Records from a dataset:
━━━━

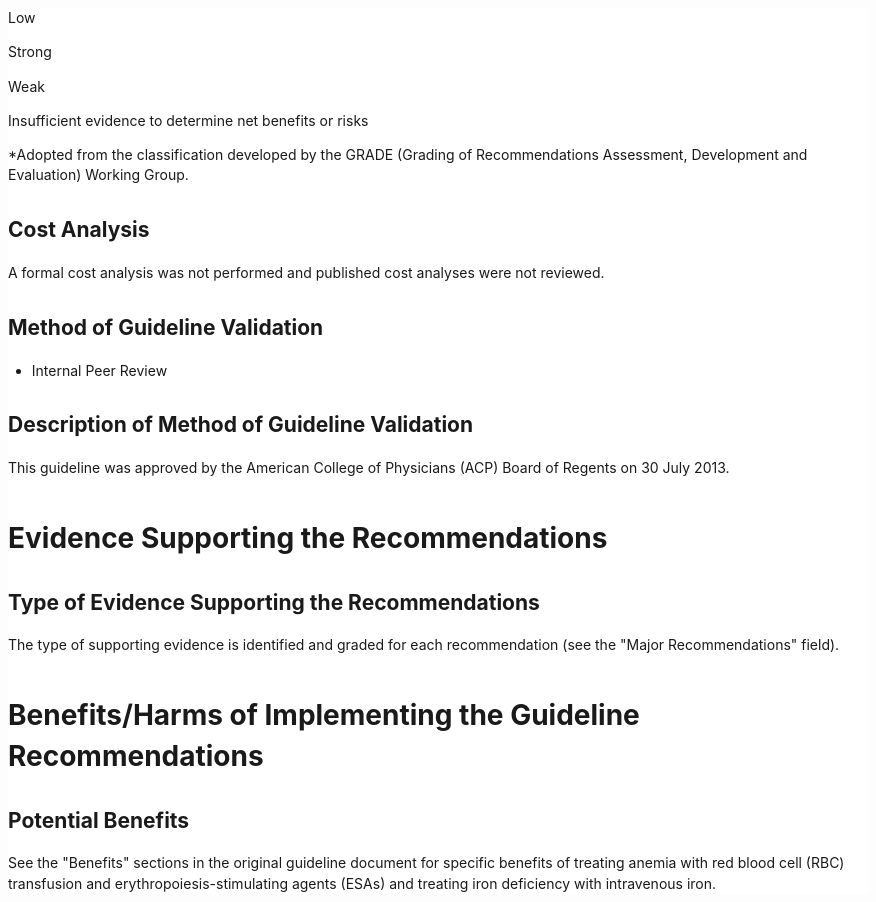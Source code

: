 Low
</td>  
<td>

Strong
</td>  
<td>

Weak
</td> </tr>  
<tr>  
<td>

Insufficient evidence to determine net benefits or risks
</td> </tr> </table>

*Adopted from the classification developed by the GRADE (Grading of Recommendations Assessment, Development and Evaluation) Working Group.

## Cost Analysis



A formal cost analysis was not performed and published cost analyses were not reviewed.

## Method of Guideline Validation

- Internal Peer Review

## Description of Method of Guideline Validation



This guideline was approved by the American College of Physicians (ACP) Board of Regents on 30 July 2013.

# Evidence Supporting the Recommendations

## Type of Evidence Supporting the Recommendations



The type of supporting evidence is identified and graded for each recommendation (see the "Major Recommendations" field).

# Benefits/Harms of Implementing the Guideline Recommendations

## Potential Benefits



See the "Benefits" sections in the original guideline document for specific benefits of treating anemia with red blood cell (RBC) transfusion and erythropoiesis-stimulating agents (ESAs) and treating iron deficiency with intravenous iron.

━━━━

Task item: From the line containing "## Description of" down to the last line of the data above, copy every line exactly; leave out all other lines.

Exercise solution:
## Description of Method of Guideline Validation



This guideline was approved by the American College of Physicians (ACP) Board of Regents on 30 July 2013.

# Evidence Supporting the Recommendations

## Type of Evidence Supporting the Recommendations



The type of supporting evidence is identified and graded for each recommendation (see the "Major Recommendations" field).

# Benefits/Harms of Implementing the Guideline Recommendations

## Potential Benefits



See the "Benefits" sections in the original guideline document for specific benefits of treating anemia with red blood cell (RBC) transfusion and erythropoiesis-stimulating agents (ESAs) and treating iron deficiency with intravenous iron.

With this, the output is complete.